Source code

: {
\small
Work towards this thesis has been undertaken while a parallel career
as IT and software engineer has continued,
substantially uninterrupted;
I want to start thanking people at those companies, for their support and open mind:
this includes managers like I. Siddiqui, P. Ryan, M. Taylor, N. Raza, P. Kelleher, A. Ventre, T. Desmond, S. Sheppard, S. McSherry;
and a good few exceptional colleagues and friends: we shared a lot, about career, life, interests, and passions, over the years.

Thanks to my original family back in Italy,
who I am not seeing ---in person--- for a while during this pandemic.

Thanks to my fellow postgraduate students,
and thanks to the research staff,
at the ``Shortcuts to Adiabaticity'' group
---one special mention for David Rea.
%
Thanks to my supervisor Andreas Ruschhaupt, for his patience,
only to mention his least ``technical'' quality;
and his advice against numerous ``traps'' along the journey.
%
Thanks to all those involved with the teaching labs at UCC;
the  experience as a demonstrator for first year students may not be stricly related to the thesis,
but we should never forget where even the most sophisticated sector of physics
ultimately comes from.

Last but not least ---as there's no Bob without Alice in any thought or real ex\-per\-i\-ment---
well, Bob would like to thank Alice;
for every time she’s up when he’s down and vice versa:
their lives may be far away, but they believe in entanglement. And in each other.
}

# WHAT THE TASK ASKS:
The response must hold only the lines above from the line with "this includes managers" through the line with "Thanks to my original", each copied exactly, both ends kept.

# ANSWER SECTION:
this includes managers like I. Siddiqui, P. Ryan, M. Taylor, N. Raza, P. Kelleher, A. Ventre, T. Desmond, S. Sheppard, S. McSherry;
and a good few exceptional colleagues and friends: we shared a lot, about career, life, interests, and passions, over the years.

Thanks to my original family back in Italy,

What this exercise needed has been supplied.